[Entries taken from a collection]
□ □ □ □ □ □ □

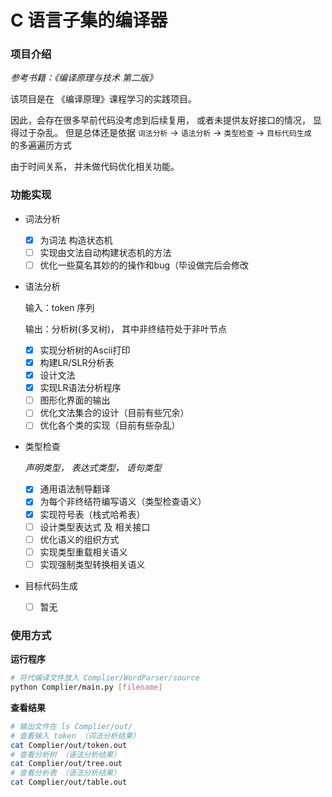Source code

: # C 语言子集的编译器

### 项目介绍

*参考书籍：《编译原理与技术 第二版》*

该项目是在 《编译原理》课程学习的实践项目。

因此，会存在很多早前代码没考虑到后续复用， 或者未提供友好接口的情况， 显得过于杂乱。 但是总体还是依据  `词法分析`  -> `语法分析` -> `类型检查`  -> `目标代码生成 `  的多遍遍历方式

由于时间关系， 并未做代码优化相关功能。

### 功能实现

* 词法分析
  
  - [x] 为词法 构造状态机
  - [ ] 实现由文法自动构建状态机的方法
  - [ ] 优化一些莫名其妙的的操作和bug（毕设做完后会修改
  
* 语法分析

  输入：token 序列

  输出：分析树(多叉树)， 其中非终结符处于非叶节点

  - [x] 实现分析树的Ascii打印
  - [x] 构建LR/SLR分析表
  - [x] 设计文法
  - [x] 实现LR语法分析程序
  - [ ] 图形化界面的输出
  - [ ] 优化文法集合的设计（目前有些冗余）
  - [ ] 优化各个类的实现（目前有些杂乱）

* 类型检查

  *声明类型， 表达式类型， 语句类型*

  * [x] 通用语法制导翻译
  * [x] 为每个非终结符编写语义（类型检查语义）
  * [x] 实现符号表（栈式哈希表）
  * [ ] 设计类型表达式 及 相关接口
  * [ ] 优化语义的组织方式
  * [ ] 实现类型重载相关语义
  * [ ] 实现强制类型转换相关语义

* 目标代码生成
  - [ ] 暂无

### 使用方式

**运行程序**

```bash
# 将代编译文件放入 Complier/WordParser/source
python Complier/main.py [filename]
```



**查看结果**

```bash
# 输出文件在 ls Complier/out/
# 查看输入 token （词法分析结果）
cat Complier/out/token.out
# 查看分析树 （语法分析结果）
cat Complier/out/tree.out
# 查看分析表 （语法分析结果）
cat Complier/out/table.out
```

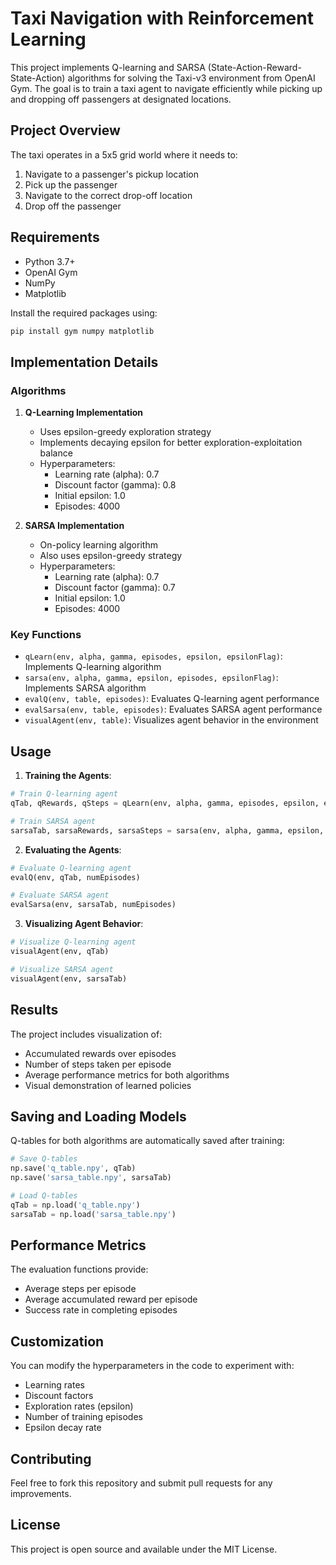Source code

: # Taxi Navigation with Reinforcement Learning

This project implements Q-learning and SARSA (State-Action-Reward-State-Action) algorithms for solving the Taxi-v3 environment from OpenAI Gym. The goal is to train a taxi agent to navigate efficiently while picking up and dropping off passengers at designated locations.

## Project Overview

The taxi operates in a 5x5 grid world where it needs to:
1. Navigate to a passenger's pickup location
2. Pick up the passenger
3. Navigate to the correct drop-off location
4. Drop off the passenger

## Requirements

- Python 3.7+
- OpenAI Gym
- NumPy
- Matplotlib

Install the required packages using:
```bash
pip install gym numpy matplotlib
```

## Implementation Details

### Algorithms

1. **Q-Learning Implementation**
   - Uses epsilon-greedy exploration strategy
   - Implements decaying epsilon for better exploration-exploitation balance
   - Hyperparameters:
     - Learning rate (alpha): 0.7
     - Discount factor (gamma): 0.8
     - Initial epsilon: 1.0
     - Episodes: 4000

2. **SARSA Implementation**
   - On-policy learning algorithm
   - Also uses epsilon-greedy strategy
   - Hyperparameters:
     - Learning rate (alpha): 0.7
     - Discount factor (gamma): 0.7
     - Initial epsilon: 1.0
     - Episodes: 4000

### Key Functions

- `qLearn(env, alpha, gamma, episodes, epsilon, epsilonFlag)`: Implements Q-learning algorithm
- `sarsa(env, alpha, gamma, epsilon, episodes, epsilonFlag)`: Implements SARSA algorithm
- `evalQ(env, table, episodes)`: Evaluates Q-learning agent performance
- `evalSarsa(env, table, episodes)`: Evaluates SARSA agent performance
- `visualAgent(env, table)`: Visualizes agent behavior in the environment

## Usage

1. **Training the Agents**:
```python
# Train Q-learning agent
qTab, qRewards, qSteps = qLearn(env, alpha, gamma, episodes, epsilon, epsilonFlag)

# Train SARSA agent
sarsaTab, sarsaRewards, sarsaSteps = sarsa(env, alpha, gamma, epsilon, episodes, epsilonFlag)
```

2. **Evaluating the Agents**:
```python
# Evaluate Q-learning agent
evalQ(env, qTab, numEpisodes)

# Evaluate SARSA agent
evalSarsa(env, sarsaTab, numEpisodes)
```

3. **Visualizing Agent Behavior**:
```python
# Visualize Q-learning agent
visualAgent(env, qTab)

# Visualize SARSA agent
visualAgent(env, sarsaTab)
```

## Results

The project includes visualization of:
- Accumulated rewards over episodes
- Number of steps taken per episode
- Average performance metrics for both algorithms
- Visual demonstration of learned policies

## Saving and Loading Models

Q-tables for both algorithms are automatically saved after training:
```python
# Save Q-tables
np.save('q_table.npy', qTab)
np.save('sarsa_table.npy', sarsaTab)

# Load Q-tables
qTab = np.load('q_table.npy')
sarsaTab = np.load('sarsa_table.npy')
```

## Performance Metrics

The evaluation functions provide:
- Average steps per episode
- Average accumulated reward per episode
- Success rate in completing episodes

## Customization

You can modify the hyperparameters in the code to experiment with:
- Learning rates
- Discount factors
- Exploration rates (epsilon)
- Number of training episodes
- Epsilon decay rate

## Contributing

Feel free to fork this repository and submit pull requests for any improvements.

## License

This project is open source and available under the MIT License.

□ □ □ □ □ □ □

*Exercise directions:* Give back the full data exactly as it reads, but drop the pictures.

*Response area:*
Source code

: # C 语言子集的编译器

### 项目介绍

*参考书籍：《编译原理与技术 第二版》*

该项目是在 《编译原理》课程学习的实践项目。

因此，会存在很多早前代码没考虑到后续复用， 或者未提供友好接口的情况， 显得过于杂乱。 但是总体还是依据  `词法分析`  -> `语法分析` -> `类型检查`  -> `目标代码生成 `  的多遍遍历方式

由于时间关系， 并未做代码优化相关功能。

### 功能实现

* 词法分析
  
  - [x] 为词法 构造状态机
  - [ ] 实现由文法自动构建状态机的方法
  - [ ] 优化一些莫名其妙的的操作和bug（毕设做完后会修改
  
* 语法分析

  输入：token 序列

  输出：分析树(多叉树)， 其中非终结符处于非叶节点

  - [x] 实现分析树的Ascii打印
  - [x] 构建LR/SLR分析表
  - [x] 设计文法
  - [x] 实现LR语法分析程序
  - [ ] 图形化界面的输出
  - [ ] 优化文法集合的设计（目前有些冗余）
  - [ ] 优化各个类的实现（目前有些杂乱）

* 类型检查

  *声明类型， 表达式类型， 语句类型*

  * [x] 通用语法制导翻译
  * [x] 为每个非终结符编写语义（类型检查语义）
  * [x] 实现符号表（栈式哈希表）
  * [ ] 设计类型表达式 及 相关接口
  * [ ] 优化语义的组织方式
  * [ ] 实现类型重载相关语义
  * [ ] 实现强制类型转换相关语义

* 目标代码生成
  - [ ] 暂无

### 使用方式

**运行程序**

```bash
# 将代编译文件放入 Complier/WordParser/source
python Complier/main.py [filename]
```



**查看结果**

```bash
# 输出文件在 ls Complier/out/
# 查看输入 token （词法分析结果）
cat Complier/out/token.out
# 查看分析树 （语法分析结果）
cat Complier/out/tree.out
# 查看分析表 （语法分析结果）
cat Complier/out/table.out
```

Source code

: # Taxi Navigation with Reinforcement Learning

This project implements Q-learning and SARSA (State-Action-Reward-State-Action) algorithms for solving the Taxi-v3 environment from OpenAI Gym. The goal is to train a taxi agent to navigate efficiently while picking up and dropping off passengers at designated locations.

## Project Overview

The taxi operates in a 5x5 grid world where it needs to:
1. Navigate to a passenger's pickup location
2. Pick up the passenger
3. Navigate to the correct drop-off location
4. Drop off the passenger

## Requirements

- Python 3.7+
- OpenAI Gym
- NumPy
- Matplotlib

Install the required packages using:
```bash
pip install gym numpy matplotlib
```

## Implementation Details

### Algorithms

1. **Q-Learning Implementation**
   - Uses epsilon-greedy exploration strategy
   - Implements decaying epsilon for better exploration-exploitation balance
   - Hyperparameters:
     - Learning rate (alpha): 0.7
     - Discount factor (gamma): 0.8
     - Initial epsilon: 1.0
     - Episodes: 4000

2. **SARSA Implementation**
   - On-policy learning algorithm
   - Also uses epsilon-greedy strategy
   - Hyperparameters:
     - Learning rate (alpha): 0.7
     - Discount factor (gamma): 0.7
     - Initial epsilon: 1.0
     - Episodes: 4000

### Key Functions

- `qLearn(env, alpha, gamma, episodes, epsilon, epsilonFlag)`: Implements Q-learning algorithm
- `sarsa(env, alpha, gamma, epsilon, episodes, epsilonFlag)`: Implements SARSA algorithm
- `evalQ(env, table, episodes)`: Evaluates Q-learning agent performance
- `evalSarsa(env, table, episodes)`: Evaluates SARSA agent performance
- `visualAgent(env, table)`: Visualizes agent behavior in the environment

## Usage

1. **Training the Agents**:
```python
# Train Q-learning agent
qTab, qRewards, qSteps = qLearn(env, alpha, gamma, episodes, epsilon, epsilonFlag)

# Train SARSA agent
sarsaTab, sarsaRewards, sarsaSteps = sarsa(env, alpha, gamma, epsilon, episodes, epsilonFlag)
```

2. **Evaluating the Agents**:
```python
# Evaluate Q-learning agent
evalQ(env, qTab, numEpisodes)

# Evaluate SARSA agent
evalSarsa(env, sarsaTab, numEpisodes)
```

3. **Visualizing Agent Behavior**:
```python
# Visualize Q-learning agent
visualAgent(env, qTab)

# Visualize SARSA agent
visualAgent(env, sarsaTab)
```

## Results

The project includes visualization of:
- Accumulated rewards over episodes
- Number of steps taken per episode
- Average performance metrics for both algorithms
- Visual demonstration of learned policies

## Saving and Loading Models

Q-tables for both algorithms are automatically saved after training:
```python
# Save Q-tables
np.save('q_table.npy', qTab)
np.save('sarsa_table.npy', sarsaTab)

# Load Q-tables
qTab = np.load('q_table.npy')
sarsaTab = np.load('sarsa_table.npy')
```

## Performance Metrics

The evaluation functions provide:
- Average steps per episode
- Average accumulated reward per episode
- Success rate in completing episodes

## Customization

You can modify the hyperparameters in the code to experiment with:
- Learning rates
- Discount factors
- Exploration rates (epsilon)
- Number of training episodes
- Epsilon decay rate

## Contributing

Feel free to fork this repository and submit pull requests for any improvements.

## License

This project is open source and available under the MIT License.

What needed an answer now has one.